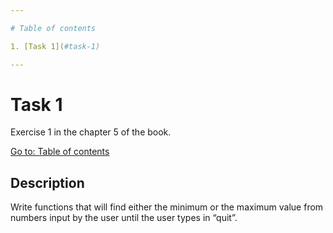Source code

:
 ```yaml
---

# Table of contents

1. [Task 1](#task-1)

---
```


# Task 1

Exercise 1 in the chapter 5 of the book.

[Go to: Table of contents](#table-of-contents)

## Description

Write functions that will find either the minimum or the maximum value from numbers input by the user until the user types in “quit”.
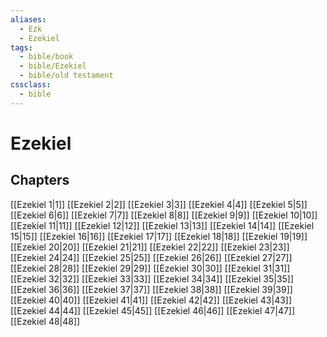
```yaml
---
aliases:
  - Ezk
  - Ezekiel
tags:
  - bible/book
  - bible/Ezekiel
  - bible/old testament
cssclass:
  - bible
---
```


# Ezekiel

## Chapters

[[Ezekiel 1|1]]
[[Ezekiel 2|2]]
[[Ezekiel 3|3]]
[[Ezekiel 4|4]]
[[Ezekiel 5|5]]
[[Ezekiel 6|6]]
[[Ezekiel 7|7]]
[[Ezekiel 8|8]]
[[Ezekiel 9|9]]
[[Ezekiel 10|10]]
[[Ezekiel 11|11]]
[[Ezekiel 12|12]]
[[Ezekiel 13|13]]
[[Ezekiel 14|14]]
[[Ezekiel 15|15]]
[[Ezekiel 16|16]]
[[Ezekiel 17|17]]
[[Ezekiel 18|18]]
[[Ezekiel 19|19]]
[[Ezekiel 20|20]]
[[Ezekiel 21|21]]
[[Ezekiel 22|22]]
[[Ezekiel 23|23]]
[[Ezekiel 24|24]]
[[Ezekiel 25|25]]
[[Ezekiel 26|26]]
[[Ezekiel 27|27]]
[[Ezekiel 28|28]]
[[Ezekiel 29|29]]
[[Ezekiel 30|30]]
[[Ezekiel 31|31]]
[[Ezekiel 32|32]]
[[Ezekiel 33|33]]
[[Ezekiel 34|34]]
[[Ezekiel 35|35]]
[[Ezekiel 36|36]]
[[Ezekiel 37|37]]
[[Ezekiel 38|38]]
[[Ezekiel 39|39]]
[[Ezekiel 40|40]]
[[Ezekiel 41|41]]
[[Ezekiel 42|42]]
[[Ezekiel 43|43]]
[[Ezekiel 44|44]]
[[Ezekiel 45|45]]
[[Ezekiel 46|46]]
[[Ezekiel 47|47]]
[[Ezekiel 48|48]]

---

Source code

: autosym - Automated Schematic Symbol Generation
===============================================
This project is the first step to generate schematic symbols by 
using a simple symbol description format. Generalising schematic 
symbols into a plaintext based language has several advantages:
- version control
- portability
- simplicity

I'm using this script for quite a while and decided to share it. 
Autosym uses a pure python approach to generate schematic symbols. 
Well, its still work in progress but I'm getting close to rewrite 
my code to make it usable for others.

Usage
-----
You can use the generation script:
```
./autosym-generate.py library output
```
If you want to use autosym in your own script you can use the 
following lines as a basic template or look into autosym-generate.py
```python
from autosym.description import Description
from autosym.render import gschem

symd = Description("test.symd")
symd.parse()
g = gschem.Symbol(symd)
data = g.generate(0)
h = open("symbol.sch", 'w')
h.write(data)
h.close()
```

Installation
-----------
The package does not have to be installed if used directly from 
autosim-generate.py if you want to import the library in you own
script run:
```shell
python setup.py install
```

Work instructions. Transcribe the lines above between the line holding "[[Ezekiel 12|12]]" and the line holding "[[Ezekiel 48|48]]", inclusive, exactly as they stand and with nothing added.

Result.
[[Ezekiel 12|12]]
[[Ezekiel 13|13]]
[[Ezekiel 14|14]]
[[Ezekiel 15|15]]
[[Ezekiel 16|16]]
[[Ezekiel 17|17]]
[[Ezekiel 18|18]]
[[Ezekiel 19|19]]
[[Ezekiel 20|20]]
[[Ezekiel 21|21]]
[[Ezekiel 22|22]]
[[Ezekiel 23|23]]
[[Ezekiel 24|24]]
[[Ezekiel 25|25]]
[[Ezekiel 26|26]]
[[Ezekiel 27|27]]
[[Ezekiel 28|28]]
[[Ezekiel 29|29]]
[[Ezekiel 30|30]]
[[Ezekiel 31|31]]
[[Ezekiel 32|32]]
[[Ezekiel 33|33]]
[[Ezekiel 34|34]]
[[Ezekiel 35|35]]
[[Ezekiel 36|36]]
[[Ezekiel 37|37]]
[[Ezekiel 38|38]]
[[Ezekiel 39|39]]
[[Ezekiel 40|40]]
[[Ezekiel 41|41]]
[[Ezekiel 42|42]]
[[Ezekiel 43|43]]
[[Ezekiel 44|44]]
[[Ezekiel 45|45]]
[[Ezekiel 46|46]]
[[Ezekiel 47|47]]
[[Ezekiel 48|48]]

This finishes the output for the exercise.